Strona 6 z 10

Re: Początek świadomego procesu umierania

: 06 lut 2018, 14:40
autor: Pantop
Do: jacek-sychar
jacek-sychar pisze:Pantop

Posty pisane po biopaliwie z definicji idą do kosza.
A jesteś pewny, że był spokojny, wyważony i merytoryczny? :lol:
Jeden był WPROST do leny50.
Drugi - po biopaliwie - zdaje się, że w post scriptum do leny50 -dobrze że nie poszedł...uff
Ale ten pierwszy - żadnego biopaliwa - sprawdź GODZINĘ a przekonasz się sam.
Bądź tak miły i wyślij mi go na priv (nie robię kopii).
Z ewentualnie zaznaczonym ustępem budzącym Twoją wątpliwość - to pomoże. Może.

Pozdrawiam

Re: Początek świadomego procesu umierania

: 06 lut 2018, 22:06
autor: Pantop
Do: lena50
lena50 pisze: autor: lena50 » 04 lut 2018, 21:08
Pantop....

Piszę po ludzku, dobór słów nie sprawia mi trudności, me rozważania kieruję do osób średnio - jak ja sam - rozgarniętych.

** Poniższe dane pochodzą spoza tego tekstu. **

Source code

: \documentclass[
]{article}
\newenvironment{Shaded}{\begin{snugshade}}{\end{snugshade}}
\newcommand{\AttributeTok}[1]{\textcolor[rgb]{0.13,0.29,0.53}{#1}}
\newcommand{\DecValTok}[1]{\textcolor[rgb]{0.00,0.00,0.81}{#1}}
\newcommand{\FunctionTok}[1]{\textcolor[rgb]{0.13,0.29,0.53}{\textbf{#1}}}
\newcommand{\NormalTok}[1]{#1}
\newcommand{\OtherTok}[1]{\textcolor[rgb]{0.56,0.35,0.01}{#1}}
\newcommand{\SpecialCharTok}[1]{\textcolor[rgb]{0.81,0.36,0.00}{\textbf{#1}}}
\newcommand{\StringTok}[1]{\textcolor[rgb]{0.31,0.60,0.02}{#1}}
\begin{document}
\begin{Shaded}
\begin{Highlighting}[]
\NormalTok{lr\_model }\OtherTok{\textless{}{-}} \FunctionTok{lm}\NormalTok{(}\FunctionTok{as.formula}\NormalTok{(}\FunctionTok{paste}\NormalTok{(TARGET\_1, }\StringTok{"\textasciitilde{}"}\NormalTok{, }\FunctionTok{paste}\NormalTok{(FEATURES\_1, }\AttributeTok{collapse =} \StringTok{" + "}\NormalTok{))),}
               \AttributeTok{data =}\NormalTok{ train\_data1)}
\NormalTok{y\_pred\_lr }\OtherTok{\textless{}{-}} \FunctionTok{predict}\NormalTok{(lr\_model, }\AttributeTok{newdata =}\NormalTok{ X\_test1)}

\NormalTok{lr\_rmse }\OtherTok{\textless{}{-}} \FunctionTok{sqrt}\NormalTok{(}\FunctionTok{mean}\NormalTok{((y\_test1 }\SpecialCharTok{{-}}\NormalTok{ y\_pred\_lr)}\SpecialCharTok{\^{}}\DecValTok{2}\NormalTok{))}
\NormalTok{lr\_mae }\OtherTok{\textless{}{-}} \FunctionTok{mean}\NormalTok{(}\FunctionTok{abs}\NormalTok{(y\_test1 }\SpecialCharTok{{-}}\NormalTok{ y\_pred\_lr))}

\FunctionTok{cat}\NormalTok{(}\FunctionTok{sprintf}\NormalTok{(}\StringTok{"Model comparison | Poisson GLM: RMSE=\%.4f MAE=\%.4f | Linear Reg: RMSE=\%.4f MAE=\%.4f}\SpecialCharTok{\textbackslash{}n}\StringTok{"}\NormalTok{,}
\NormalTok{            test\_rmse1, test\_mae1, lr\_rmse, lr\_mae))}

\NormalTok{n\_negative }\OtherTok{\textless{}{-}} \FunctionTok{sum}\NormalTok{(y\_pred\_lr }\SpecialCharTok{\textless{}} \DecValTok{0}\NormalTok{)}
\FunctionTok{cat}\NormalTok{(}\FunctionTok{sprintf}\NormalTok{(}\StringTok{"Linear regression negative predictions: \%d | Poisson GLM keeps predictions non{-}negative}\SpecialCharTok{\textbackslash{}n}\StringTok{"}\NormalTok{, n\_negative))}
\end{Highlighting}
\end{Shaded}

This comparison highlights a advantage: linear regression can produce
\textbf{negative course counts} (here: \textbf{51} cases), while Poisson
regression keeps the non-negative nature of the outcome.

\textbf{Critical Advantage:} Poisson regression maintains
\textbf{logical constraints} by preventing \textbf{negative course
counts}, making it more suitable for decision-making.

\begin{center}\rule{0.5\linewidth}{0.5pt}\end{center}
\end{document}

Wobec powyższego ....mało rozgarnięta jestem,ale chyba nie tylko ja skoro tyle komunikatów i próśb dostałeś o jaśniejsze pisanie.
Jak dla mnie to brak szacunku dla rozmówców.
Skoro dobor słów nie sprawia Ci trudności,to dlaczego taką trudność sprawia Ci dostosowanie się do próśb forumowiczów.
W związku z wykasowaniem mej odpowiedzi do Ciebie oraz niewysłania mi kopii tejże przez moderację -
odpisuję ponownie - starając się utrzymać ton i przekaz zawarty w pierwowzorze.

Droga leno50
Rad jestem iż po raz kolejny raczyłaś podzielić się ze mną informacjami zwrotnymi dotyczącymi formy i poziomu przekazu mego tutaj pisania.
Pozwolę sobie nadmienić, że będąc osobą z małym, bo ponad dwumiesięcznym stażem na tym forum, ciągle uczę się trudnej sztuki komunikacji, sycharowskiej społeczności, siebie; jednocześnie starając się podnosić, tak akcentowaną przez Ciebie, przejrzystość i jasność wypowiedzi.
Za niedogodności z góry przepraszam, prosząc równolegle o czasową dyspensę w tej kwestii.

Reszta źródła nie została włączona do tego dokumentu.